Task goal:
I would like each line of the data that holds the word "denominator" copied out.

Plain-text document sources:
# # # #
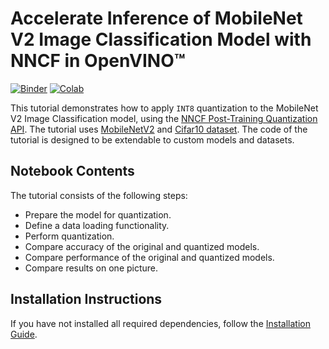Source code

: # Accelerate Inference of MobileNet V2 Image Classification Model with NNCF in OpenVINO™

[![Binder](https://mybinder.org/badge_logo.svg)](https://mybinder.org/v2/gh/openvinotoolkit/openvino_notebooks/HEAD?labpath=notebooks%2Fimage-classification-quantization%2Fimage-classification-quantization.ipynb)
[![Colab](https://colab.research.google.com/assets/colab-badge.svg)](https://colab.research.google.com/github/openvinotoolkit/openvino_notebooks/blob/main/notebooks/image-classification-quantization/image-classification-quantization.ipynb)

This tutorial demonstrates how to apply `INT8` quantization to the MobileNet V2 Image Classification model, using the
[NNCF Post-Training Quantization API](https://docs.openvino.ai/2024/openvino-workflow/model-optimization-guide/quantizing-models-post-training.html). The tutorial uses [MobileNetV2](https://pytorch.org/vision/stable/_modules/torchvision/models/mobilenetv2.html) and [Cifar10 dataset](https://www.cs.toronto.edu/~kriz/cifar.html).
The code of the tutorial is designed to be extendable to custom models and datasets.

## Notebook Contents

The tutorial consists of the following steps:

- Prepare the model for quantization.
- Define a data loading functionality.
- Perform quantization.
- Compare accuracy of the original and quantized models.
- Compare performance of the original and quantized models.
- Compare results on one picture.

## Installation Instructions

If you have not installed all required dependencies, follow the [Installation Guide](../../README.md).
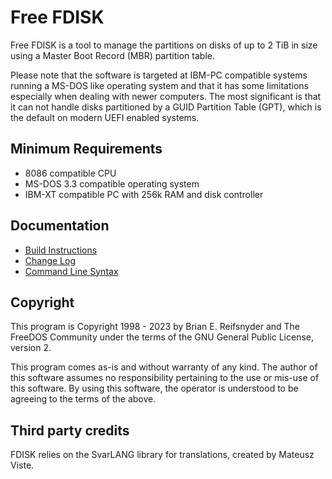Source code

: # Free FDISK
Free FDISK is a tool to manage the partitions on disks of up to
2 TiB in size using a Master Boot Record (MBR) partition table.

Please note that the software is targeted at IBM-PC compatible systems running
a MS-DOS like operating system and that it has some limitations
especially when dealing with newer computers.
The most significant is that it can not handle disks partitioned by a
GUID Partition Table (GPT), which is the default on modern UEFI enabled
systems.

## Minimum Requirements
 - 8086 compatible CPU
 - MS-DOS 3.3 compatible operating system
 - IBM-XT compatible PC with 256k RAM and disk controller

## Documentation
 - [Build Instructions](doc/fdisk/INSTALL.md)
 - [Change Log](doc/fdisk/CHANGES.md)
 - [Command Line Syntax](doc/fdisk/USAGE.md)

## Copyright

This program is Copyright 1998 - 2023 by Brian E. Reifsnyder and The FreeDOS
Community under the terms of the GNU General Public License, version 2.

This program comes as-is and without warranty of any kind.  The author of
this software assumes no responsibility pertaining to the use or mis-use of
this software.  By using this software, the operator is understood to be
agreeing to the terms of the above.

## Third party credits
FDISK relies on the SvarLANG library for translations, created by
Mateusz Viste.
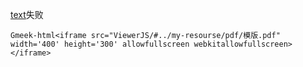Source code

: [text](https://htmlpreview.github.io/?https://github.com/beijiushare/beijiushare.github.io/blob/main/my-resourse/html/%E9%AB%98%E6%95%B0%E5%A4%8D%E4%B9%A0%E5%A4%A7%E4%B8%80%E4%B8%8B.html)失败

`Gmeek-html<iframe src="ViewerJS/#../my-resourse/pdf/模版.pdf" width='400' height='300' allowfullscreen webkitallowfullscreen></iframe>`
# # # #
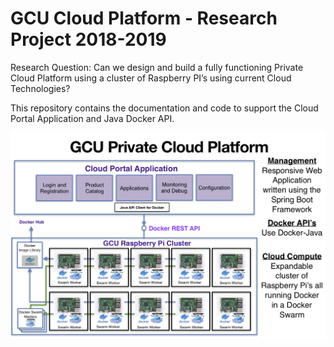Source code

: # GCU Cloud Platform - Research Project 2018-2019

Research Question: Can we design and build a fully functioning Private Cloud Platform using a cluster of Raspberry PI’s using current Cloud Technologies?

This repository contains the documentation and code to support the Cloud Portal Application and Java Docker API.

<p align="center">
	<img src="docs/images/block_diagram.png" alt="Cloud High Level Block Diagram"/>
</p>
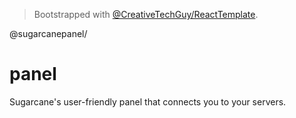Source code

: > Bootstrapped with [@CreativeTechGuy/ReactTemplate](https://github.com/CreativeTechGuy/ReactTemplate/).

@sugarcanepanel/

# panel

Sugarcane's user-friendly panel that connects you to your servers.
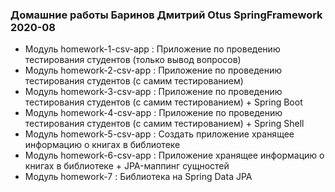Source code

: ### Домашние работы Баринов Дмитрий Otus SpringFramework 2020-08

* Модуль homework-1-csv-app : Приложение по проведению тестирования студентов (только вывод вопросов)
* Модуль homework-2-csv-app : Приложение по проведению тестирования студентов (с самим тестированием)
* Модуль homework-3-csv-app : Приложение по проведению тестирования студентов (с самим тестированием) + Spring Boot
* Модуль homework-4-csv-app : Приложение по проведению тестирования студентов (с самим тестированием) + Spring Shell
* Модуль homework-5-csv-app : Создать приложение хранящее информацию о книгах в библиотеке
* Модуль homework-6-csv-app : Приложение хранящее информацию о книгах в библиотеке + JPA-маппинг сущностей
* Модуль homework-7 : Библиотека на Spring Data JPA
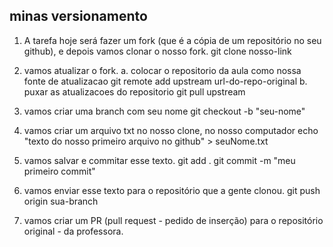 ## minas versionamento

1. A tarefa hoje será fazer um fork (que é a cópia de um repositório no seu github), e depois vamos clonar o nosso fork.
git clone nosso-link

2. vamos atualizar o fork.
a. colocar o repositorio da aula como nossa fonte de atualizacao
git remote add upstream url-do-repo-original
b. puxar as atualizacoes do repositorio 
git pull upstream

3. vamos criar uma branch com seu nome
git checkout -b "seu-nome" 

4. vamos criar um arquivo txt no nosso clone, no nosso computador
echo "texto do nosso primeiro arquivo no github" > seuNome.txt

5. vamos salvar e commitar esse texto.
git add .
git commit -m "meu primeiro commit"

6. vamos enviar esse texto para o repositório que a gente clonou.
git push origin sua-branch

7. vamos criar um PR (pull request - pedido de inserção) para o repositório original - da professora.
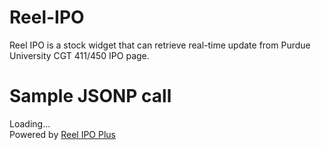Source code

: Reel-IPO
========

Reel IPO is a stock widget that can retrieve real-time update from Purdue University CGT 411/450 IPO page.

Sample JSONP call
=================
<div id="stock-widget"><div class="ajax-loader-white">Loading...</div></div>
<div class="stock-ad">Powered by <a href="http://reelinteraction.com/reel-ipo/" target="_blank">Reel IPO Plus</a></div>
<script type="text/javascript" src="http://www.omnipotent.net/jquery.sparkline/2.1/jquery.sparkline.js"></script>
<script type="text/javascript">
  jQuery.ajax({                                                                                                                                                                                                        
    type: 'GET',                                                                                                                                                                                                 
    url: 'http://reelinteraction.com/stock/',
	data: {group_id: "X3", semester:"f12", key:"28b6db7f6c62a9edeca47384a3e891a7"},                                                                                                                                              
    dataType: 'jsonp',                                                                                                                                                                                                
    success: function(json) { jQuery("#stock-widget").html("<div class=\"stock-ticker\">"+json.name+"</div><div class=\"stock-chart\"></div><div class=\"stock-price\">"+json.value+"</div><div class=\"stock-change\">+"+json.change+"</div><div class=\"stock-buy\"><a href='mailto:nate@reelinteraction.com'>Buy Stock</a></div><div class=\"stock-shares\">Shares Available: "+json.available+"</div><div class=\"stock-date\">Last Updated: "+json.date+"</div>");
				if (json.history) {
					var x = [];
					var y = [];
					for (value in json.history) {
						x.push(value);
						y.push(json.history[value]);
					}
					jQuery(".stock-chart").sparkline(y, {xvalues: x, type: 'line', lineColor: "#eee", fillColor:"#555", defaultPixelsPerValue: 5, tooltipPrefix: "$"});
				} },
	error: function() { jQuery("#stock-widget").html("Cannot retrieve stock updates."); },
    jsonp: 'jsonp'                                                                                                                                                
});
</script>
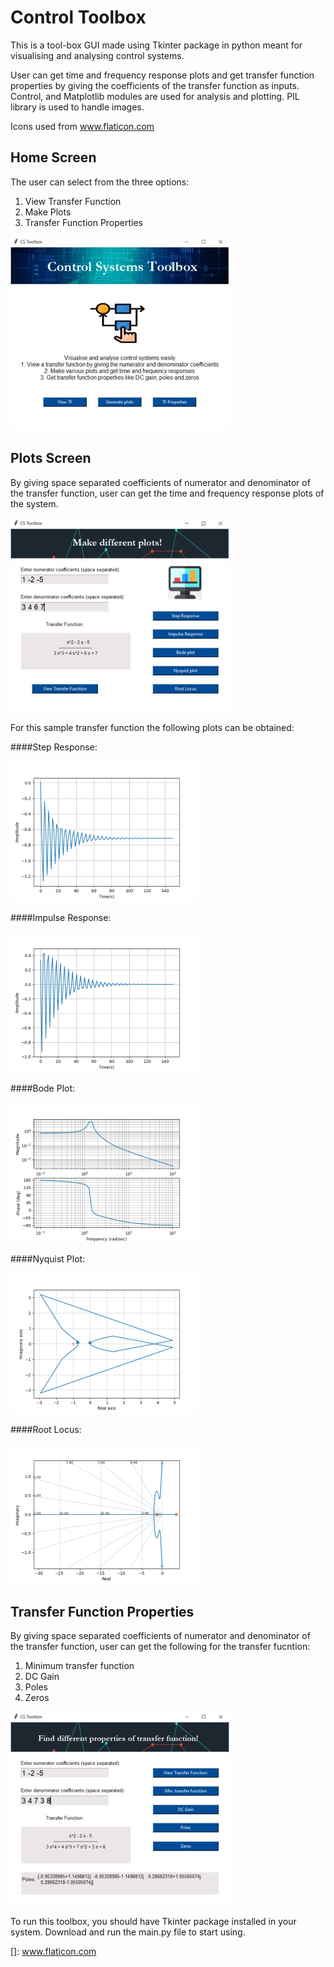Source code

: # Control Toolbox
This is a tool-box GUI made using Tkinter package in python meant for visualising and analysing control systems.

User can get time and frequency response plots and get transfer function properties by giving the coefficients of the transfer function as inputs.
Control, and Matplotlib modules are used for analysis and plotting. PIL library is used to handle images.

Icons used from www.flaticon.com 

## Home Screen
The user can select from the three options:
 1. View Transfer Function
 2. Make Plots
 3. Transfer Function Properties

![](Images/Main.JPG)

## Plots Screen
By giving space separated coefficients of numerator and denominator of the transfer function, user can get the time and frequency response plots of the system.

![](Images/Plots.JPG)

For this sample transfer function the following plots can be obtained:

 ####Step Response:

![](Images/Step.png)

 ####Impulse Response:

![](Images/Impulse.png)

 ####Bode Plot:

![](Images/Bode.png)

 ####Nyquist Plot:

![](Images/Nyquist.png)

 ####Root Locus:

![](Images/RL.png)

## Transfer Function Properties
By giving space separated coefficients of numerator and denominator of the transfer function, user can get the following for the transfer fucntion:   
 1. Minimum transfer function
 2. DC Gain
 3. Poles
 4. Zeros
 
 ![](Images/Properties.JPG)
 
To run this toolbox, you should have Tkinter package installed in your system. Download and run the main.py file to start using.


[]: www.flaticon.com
# # # #
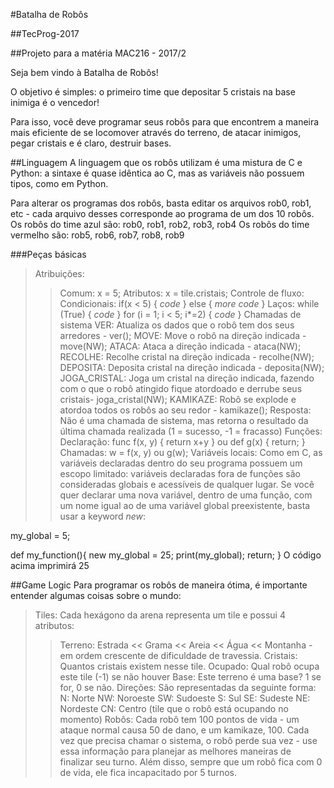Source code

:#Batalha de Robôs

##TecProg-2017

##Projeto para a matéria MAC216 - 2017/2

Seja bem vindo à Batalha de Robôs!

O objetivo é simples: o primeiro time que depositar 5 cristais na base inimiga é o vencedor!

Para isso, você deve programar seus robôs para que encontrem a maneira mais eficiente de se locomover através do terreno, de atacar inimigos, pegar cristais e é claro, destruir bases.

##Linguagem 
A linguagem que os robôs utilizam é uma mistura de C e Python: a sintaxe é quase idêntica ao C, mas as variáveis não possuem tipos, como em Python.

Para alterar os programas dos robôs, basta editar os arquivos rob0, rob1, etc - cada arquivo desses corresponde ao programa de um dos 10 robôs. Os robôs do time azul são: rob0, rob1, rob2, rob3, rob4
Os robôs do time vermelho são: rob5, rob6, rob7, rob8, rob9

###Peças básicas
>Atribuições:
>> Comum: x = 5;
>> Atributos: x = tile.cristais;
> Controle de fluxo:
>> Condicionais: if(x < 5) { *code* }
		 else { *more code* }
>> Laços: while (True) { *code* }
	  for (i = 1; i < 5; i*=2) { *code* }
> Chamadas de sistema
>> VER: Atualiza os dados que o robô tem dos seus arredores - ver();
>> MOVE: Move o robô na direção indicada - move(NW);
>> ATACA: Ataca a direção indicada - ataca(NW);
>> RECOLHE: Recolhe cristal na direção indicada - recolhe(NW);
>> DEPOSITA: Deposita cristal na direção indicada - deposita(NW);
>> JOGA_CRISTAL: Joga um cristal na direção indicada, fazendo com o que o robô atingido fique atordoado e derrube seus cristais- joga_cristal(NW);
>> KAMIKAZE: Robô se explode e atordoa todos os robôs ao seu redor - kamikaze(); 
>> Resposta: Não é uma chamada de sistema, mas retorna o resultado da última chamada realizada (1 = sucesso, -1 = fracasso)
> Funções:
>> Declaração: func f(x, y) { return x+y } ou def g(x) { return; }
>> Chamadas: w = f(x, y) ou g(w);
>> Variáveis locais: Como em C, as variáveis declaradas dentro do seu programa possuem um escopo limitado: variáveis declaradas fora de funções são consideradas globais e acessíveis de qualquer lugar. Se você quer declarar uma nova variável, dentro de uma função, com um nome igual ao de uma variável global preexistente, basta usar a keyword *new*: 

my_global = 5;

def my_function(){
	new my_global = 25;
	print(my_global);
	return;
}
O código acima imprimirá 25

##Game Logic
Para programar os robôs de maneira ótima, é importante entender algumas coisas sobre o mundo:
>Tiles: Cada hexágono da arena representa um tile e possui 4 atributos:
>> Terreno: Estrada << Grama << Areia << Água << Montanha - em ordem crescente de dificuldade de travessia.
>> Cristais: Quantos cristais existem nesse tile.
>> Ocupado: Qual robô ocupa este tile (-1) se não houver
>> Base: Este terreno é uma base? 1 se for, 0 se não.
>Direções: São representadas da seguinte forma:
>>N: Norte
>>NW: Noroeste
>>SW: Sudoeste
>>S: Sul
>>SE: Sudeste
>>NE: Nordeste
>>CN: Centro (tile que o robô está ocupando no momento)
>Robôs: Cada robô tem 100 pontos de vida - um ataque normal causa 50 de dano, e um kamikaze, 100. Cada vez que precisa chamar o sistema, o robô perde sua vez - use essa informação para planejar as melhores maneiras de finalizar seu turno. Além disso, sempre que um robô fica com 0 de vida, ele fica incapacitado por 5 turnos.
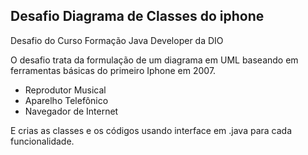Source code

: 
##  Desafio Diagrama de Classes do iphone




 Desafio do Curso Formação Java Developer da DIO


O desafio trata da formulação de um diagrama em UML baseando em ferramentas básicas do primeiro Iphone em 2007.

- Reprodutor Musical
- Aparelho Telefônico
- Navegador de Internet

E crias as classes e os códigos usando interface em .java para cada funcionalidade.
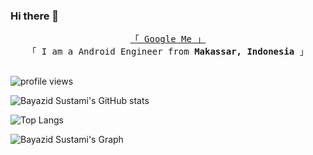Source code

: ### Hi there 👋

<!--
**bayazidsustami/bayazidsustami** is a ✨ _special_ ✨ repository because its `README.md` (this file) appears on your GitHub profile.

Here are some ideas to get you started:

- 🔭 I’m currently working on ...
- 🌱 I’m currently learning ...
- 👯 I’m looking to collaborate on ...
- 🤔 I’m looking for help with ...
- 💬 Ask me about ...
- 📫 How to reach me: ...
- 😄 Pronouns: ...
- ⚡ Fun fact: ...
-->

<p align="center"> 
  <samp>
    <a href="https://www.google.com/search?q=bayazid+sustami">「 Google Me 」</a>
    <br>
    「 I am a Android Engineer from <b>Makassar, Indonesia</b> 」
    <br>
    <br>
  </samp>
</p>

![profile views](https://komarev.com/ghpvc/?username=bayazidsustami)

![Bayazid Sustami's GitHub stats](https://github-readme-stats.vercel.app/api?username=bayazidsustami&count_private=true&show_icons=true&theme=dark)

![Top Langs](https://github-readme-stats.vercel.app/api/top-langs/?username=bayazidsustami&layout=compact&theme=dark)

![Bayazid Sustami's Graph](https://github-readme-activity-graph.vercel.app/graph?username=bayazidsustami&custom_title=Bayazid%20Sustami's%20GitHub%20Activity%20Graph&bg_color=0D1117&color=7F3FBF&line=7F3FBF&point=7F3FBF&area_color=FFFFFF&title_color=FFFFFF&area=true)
# # # #
Result for this task:
By giving space separated coefficients of numerator and denominator of the transfer function, user can get the time and frequency response plots of the system.
By giving space separated coefficients of numerator and denominator of the transfer function, user can get the following for the transfer fucntion:   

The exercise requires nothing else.